## Exercise prompt
Within the records below, filter for lines carrying the word "assert" and copy them.

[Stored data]
▼▼▼

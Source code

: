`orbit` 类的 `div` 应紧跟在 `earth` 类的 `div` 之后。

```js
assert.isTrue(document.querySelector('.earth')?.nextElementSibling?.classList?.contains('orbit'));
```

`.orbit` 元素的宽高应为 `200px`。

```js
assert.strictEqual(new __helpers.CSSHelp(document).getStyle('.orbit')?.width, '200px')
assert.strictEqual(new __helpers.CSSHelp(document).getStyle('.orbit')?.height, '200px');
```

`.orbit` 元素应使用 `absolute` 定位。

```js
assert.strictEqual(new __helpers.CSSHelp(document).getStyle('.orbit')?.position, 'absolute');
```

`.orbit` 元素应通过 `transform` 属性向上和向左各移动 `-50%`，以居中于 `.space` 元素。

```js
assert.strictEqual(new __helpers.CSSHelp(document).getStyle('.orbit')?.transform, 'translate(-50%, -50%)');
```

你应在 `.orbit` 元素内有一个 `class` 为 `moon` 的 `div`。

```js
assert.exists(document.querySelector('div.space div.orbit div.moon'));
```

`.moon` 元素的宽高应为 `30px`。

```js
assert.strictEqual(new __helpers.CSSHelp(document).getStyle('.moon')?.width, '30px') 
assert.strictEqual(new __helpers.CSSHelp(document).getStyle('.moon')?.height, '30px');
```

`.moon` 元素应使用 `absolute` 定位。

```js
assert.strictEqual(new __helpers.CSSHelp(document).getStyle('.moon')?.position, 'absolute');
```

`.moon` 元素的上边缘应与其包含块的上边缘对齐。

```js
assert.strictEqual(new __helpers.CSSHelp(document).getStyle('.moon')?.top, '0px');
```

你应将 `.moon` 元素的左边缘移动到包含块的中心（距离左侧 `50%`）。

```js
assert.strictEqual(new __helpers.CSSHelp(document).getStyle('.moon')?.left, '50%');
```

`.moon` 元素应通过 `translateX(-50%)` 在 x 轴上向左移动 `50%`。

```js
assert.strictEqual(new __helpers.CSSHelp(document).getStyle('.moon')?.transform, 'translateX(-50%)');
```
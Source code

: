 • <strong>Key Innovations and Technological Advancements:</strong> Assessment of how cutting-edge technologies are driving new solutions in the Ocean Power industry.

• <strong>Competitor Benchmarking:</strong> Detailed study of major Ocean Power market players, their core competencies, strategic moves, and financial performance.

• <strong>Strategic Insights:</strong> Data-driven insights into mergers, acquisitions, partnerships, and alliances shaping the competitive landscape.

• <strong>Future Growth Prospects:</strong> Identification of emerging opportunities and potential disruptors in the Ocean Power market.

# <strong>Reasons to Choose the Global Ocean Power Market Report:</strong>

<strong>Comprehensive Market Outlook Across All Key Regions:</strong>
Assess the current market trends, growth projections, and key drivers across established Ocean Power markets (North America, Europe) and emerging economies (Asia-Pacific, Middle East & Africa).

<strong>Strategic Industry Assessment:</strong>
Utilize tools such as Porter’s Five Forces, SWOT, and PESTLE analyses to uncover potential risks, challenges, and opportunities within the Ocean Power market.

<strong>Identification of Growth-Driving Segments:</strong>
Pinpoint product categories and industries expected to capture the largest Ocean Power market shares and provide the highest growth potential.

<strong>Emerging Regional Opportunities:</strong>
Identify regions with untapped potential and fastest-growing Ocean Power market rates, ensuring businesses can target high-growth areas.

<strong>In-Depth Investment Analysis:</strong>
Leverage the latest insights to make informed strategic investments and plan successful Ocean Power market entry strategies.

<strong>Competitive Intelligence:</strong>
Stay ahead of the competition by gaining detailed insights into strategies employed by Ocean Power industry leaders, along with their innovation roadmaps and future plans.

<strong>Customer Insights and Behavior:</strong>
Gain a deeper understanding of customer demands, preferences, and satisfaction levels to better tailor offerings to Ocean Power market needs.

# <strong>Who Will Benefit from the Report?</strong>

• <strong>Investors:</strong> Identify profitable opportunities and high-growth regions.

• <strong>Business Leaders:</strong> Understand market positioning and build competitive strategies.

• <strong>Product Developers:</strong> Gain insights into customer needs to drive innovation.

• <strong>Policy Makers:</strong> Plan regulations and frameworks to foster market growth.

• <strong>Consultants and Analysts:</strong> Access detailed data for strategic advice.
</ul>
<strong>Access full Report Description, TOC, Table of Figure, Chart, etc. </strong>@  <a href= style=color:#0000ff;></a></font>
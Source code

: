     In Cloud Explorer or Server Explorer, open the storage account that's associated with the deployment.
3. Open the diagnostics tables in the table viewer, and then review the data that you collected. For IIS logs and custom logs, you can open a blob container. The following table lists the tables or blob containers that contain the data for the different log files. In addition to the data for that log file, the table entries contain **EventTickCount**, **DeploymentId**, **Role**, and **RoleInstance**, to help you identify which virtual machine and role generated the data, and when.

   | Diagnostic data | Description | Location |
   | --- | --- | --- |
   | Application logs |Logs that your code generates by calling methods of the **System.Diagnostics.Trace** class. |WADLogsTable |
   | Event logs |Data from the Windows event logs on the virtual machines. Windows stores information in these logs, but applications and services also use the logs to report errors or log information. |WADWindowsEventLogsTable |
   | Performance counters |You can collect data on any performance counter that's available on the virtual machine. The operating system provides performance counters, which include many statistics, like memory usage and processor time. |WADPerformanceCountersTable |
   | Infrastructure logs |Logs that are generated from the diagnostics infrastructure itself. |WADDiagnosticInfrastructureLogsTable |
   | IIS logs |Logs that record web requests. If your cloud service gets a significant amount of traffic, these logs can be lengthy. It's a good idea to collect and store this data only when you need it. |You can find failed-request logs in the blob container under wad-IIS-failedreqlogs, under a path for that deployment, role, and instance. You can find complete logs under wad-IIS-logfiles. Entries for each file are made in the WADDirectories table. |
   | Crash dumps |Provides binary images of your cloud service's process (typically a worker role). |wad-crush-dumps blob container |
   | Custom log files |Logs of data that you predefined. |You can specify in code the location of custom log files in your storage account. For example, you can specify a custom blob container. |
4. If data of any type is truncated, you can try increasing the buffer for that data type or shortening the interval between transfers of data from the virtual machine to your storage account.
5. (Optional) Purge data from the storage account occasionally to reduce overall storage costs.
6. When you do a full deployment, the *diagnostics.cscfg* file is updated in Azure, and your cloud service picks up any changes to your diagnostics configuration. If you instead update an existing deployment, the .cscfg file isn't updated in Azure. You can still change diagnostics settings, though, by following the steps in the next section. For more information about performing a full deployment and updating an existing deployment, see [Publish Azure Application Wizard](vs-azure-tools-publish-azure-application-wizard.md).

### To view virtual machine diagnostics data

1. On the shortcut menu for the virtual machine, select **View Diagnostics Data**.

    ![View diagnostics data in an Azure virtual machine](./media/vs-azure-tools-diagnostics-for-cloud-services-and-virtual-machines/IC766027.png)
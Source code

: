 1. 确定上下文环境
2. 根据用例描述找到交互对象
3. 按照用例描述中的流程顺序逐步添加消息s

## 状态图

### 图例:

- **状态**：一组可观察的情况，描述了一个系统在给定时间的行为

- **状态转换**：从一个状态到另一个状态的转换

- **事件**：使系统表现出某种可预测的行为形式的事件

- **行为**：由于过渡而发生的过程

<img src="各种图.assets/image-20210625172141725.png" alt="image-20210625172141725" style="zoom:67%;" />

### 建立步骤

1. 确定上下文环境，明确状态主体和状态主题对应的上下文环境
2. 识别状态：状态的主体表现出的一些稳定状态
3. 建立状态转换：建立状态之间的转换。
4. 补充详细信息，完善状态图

▲▲▲

## Answer section
assert.isTrue(document.querySelector('.earth')?.nextElementSibling?.classList?.contains('orbit'));
assert.strictEqual(new __helpers.CSSHelp(document).getStyle('.orbit')?.width, '200px')
assert.strictEqual(new __helpers.CSSHelp(document).getStyle('.orbit')?.height, '200px');
assert.strictEqual(new __helpers.CSSHelp(document).getStyle('.orbit')?.position, 'absolute');
assert.strictEqual(new __helpers.CSSHelp(document).getStyle('.orbit')?.transform, 'translate(-50%, -50%)');
assert.exists(document.querySelector('div.space div.orbit div.moon'));
assert.strictEqual(new __helpers.CSSHelp(document).getStyle('.moon')?.width, '30px') 
assert.strictEqual(new __helpers.CSSHelp(document).getStyle('.moon')?.height, '30px');
assert.strictEqual(new __helpers.CSSHelp(document).getStyle('.moon')?.position, 'absolute');
assert.strictEqual(new __helpers.CSSHelp(document).getStyle('.moon')?.top, '0px');
assert.strictEqual(new __helpers.CSSHelp(document).getStyle('.moon')?.left, '50%');
assert.strictEqual(new __helpers.CSSHelp(document).getStyle('.moon')?.transform, 'translateX(-50%)');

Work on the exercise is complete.